27 Mayıs 2010 Perşembe

Aksiyonlu Günler... Umur 3

1.bölüm... 2.bölüm

Gözümün önünden ben yaşlarda, ya da bir iki yaş büyük, aşağı yukarı fiziksel özelliklerini tahmin edebildiğim insan tipleri geçiyordu. Onlarla bir kahvede oturup sohbet ediyor olsak, aynı şeyleri konuşuyor olurduk diye geçirdim aklımdan. Ülkenin mevcut şartlarına aynı eleştirileri yapar, sol terminolojinin klasik cümlelerine kendi dünya görüşlerimizi katar, literatürün pek çok kitabı ve düşünürü üzerinden kendi özgün cümlelerimizle beslenmiş sohbetler ederdik.

Sinema konuşurduk mesela... müzik konuşurduk... basketbol ya da futbol oynadığımızdan söz eder, belki de birçok şampiyonada karşılaşmış olma ihtimalimizden bahsederdik. Ortak arkadaşlarımız çıkabilirdi mesela, ya da sevdiğimiz kızlardan söz ederken geleceğe dönük hayallerimizi de koyardık çaylarımızın yanına... Kendi yörelerimizdeki siyasal örgütlenmeleri anlatırken, aynı ahkâmları keserdik sağ siyasetler üzerine... Aynı kitapları okumuş insanlar olarak farklı fraksiyonlara bölünmüş olmanın nedenlerini ortaya döker, büyük ihtimalle aynı bakış açılarıyla aynı eleştirileri yapardık. Şiddetin şiddet doğuracağı gerçeğinin altını çizer, bunun üzerinden, belki de birçok tavrı eleştirebilirdik.

Daha birkaç ay önce ben de, elimde silahım, üzerimde en sevdiğim kotum ve kolları dirsek üstüne kadar kıvrılmış gömleğimle, devrimin ertesi günü evin önünden geçen ana yolu kesmiş, yol kontrolu yapan, "Komutan Sıfır"* modunda biri olarak düşlüyordum kendimi... Belki biraz daha cesur olsam, o yaşlarda, yaşın verdiği gazla ve hayal gücümün sınırsızlığı ile eline silah verilmiş bir genç olarak, şu an bize ateş edenlerin yerinde olabilirdim; onlardan biri de benim yerimde... Onlar belki de çok samimi arkadaşları olabilecek, aslında ideolojik anlamda çok örtüşebilecekleri birinin ateş ettikleri arabada olabileceğini akıllarının ucundan bile geçirmiyorlardı, eminim.
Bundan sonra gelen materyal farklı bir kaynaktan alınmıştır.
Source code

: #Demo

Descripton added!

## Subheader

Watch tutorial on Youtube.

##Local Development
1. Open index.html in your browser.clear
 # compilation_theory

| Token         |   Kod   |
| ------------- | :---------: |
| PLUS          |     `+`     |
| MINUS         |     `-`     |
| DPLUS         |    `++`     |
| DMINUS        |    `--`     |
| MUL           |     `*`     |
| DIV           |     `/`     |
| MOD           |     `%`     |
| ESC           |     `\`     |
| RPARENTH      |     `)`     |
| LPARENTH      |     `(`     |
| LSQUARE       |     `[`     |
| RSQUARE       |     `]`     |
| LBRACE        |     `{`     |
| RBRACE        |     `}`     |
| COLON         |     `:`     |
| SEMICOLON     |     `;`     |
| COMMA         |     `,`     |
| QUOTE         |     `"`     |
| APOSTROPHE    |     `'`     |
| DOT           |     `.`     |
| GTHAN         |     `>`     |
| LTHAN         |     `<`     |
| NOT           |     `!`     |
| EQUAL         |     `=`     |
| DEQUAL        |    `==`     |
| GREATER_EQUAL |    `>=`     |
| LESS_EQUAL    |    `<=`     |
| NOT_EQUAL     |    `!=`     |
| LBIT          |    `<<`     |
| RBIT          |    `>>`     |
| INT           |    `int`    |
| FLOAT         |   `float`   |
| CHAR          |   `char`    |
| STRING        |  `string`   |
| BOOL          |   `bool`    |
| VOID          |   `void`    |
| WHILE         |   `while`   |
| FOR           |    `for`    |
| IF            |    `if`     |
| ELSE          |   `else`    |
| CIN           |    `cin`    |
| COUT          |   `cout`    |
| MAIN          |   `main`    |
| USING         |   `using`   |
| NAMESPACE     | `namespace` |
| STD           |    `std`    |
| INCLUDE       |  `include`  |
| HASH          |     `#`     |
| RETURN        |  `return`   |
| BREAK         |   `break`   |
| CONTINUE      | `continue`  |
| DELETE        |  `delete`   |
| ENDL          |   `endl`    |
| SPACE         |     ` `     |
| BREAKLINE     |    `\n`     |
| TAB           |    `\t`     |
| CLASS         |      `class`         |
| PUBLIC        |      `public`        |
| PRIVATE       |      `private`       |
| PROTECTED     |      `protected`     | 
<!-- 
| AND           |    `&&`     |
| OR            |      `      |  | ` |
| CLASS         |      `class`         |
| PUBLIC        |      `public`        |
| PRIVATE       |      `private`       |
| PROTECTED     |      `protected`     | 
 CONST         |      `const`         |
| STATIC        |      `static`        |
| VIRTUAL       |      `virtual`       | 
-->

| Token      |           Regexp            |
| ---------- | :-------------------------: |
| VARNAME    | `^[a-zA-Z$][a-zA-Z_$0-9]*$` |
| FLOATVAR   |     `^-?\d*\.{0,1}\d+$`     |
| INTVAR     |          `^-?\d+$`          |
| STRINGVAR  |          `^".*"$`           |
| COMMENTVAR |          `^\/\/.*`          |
Ön yargı, herşeyi aynı kefeye koyma, yeteri kadar hayatla beslenememiş sorgusuz bir aidiyet duygusu, ilk gençliğe özgüydü. Ve birileri bunun çokça farkındaydı...

Aslında çok daha enteresan bir durum vardı arabanın içindeki kişiliklerde... Ben, tıfıl çağlarda ne ölçüde olunabilirse o ölçüde bir militan solcuydum. Cemal sola sempati duyan ama militanlaşmamış bir sempatizan, komutan da faşist niyetler taşımayan muhtemelen oyunu CHP'ye atan, iyi niyetli ve düzgün bir adamdı. Arabanın sağ önündeki Apo da, iyi ve militan bir ülkücü...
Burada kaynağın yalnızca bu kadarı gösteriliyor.